#### GOAL OF THE EXERCISE
Take each line of the entries below that contains "Stream" and copy it.

#### DATA
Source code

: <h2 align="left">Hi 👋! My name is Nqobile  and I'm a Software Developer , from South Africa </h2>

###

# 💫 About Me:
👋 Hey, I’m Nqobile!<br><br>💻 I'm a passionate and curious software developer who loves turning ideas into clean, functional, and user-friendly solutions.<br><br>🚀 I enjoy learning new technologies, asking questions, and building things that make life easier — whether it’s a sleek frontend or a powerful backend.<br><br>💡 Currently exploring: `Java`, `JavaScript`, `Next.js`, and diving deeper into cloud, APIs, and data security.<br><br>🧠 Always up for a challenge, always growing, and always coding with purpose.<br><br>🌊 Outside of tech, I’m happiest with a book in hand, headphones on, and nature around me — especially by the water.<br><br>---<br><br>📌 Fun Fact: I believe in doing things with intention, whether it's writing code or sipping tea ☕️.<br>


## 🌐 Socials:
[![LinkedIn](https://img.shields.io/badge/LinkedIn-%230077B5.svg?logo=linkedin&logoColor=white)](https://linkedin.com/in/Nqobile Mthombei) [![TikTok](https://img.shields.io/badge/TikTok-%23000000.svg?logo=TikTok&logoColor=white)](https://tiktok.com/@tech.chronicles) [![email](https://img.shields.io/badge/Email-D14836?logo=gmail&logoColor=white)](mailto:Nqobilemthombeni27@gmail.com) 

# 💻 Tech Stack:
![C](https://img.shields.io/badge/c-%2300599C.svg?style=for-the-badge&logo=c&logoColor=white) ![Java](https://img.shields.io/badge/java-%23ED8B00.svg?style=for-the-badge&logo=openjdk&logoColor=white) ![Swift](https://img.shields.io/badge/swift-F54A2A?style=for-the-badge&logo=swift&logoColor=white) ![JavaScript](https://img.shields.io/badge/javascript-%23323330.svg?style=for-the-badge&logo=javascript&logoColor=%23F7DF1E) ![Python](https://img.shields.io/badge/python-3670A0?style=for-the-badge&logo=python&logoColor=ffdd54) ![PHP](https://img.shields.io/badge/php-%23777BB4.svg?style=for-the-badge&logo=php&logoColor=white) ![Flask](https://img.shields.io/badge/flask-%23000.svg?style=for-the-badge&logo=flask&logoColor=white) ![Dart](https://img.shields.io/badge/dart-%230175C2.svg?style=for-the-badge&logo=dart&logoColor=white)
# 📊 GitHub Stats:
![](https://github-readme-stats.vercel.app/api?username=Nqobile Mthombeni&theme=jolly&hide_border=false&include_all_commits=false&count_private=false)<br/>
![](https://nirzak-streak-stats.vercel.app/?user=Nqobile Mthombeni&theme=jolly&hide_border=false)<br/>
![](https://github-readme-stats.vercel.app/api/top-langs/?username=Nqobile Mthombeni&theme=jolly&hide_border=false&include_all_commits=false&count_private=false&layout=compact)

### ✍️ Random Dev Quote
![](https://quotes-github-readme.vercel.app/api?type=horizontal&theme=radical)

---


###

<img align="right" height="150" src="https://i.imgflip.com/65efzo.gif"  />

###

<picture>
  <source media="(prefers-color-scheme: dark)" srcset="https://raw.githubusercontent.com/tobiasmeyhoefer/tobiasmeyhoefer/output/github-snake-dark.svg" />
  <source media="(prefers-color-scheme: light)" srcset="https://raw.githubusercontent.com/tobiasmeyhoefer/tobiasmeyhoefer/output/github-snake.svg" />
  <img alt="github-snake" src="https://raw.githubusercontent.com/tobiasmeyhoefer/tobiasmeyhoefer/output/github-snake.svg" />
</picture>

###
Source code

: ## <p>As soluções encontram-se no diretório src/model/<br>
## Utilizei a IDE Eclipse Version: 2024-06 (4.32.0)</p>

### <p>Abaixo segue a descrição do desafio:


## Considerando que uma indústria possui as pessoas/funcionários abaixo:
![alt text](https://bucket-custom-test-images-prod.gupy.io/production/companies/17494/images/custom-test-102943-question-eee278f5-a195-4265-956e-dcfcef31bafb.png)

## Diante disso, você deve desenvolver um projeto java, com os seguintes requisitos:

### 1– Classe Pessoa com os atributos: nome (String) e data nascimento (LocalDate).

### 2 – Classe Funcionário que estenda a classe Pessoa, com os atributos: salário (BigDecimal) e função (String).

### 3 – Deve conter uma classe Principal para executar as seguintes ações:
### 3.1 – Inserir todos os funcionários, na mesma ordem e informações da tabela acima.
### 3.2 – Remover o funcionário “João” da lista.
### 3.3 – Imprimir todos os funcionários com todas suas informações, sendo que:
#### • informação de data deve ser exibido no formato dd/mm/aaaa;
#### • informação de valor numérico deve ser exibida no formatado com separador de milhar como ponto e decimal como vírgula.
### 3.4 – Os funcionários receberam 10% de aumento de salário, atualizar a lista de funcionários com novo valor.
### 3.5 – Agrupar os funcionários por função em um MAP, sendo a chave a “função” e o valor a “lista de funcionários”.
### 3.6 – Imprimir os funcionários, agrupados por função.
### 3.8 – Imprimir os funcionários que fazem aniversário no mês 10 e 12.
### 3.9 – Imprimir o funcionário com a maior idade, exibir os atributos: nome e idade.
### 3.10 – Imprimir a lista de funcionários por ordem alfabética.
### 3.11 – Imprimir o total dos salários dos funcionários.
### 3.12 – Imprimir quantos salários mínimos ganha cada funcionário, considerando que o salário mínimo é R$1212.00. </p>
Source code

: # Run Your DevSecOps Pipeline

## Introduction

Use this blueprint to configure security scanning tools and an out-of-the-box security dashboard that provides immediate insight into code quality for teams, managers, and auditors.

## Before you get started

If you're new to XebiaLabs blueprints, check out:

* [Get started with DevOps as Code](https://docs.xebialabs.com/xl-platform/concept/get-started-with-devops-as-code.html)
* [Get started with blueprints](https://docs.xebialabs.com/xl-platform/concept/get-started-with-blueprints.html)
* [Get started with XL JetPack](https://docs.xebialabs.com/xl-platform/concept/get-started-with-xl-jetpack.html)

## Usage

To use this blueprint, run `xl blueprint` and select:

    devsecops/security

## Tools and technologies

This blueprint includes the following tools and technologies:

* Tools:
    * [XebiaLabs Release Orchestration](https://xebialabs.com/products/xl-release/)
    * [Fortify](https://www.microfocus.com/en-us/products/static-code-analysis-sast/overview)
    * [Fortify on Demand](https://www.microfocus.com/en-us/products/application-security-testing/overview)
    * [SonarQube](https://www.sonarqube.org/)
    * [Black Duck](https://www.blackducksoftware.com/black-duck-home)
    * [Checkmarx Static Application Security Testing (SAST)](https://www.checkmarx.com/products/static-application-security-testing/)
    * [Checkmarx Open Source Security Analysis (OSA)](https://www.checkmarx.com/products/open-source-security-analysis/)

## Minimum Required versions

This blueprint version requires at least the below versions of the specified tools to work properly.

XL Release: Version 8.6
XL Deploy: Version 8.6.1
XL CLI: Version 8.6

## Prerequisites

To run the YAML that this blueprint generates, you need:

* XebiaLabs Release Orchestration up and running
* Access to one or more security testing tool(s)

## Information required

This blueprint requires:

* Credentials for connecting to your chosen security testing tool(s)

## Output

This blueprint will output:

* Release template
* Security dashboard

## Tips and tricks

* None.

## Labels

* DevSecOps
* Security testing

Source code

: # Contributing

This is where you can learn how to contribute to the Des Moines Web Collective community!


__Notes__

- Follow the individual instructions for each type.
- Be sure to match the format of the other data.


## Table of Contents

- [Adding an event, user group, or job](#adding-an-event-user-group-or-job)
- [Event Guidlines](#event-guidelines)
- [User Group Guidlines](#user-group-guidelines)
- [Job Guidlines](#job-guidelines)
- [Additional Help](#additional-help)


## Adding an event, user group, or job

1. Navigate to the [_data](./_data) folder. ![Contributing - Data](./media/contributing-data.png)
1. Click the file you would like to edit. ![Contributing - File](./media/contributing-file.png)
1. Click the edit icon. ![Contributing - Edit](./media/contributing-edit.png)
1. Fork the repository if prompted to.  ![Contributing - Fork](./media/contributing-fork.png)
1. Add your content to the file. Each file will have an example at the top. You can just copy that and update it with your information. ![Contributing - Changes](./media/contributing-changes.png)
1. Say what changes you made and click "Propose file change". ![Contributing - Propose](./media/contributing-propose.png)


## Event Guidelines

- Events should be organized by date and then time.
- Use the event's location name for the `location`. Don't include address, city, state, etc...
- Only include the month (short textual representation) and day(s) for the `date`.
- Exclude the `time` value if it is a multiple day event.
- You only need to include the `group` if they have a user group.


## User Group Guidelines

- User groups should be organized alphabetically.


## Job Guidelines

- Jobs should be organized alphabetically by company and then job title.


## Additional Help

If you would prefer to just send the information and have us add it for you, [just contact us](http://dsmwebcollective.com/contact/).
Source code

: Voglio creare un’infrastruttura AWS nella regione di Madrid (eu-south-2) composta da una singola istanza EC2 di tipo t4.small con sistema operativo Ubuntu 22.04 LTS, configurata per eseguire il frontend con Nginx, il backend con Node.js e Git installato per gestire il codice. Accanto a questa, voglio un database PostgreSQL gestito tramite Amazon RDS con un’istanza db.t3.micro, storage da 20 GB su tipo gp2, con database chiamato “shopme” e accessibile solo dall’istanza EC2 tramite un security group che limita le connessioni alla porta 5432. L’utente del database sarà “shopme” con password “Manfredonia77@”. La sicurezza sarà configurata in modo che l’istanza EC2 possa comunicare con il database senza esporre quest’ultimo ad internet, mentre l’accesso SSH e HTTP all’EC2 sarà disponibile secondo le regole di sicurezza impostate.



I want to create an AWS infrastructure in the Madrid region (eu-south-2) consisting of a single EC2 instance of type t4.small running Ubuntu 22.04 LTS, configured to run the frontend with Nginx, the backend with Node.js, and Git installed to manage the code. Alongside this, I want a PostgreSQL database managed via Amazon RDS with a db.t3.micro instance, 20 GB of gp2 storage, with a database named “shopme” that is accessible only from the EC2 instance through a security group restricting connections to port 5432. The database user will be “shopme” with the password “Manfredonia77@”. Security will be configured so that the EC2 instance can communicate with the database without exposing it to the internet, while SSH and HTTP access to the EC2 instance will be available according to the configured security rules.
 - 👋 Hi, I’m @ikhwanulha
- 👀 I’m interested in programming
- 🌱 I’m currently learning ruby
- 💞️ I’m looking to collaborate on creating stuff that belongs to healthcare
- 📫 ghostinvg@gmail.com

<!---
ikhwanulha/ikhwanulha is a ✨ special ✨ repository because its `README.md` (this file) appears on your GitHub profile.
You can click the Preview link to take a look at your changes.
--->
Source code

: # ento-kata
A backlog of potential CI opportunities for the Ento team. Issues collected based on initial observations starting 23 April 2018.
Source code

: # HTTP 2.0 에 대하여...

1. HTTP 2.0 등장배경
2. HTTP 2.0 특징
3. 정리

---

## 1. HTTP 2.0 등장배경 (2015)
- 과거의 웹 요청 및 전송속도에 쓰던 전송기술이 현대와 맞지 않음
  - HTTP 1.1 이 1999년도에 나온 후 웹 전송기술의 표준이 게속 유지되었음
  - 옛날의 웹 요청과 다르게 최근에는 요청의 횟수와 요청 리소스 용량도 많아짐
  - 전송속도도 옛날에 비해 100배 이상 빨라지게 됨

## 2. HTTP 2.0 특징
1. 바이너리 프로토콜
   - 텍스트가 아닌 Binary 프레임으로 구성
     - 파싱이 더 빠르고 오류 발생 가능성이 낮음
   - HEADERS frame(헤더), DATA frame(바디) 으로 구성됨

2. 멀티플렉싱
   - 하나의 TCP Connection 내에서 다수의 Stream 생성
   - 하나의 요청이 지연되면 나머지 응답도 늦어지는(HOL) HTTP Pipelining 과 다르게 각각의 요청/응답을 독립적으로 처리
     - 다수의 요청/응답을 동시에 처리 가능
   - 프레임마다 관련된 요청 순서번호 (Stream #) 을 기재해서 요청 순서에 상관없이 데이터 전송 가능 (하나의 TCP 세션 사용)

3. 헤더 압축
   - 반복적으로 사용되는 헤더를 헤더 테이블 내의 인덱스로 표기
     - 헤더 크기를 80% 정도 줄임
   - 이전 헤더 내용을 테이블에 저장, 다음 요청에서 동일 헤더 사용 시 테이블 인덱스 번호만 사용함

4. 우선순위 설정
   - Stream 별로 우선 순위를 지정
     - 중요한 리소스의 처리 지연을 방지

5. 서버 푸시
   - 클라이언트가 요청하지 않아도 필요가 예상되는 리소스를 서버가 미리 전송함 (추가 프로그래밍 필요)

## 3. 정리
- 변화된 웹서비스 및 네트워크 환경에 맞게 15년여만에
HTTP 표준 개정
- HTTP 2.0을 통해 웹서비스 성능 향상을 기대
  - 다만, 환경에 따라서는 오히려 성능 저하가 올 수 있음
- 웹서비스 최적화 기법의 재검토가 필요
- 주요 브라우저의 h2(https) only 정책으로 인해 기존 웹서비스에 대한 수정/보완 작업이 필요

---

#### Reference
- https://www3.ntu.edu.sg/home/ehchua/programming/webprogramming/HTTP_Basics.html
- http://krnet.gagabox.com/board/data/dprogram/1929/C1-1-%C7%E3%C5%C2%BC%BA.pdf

#### YOUR RESPONSE
   - 하나의 TCP Connection 내에서 다수의 Stream 생성
   - 프레임마다 관련된 요청 순서번호 (Stream #) 을 기재해서 요청 순서에 상관없이 데이터 전송 가능 (하나의 TCP 세션 사용)
   - Stream 별로 우선 순위를 지정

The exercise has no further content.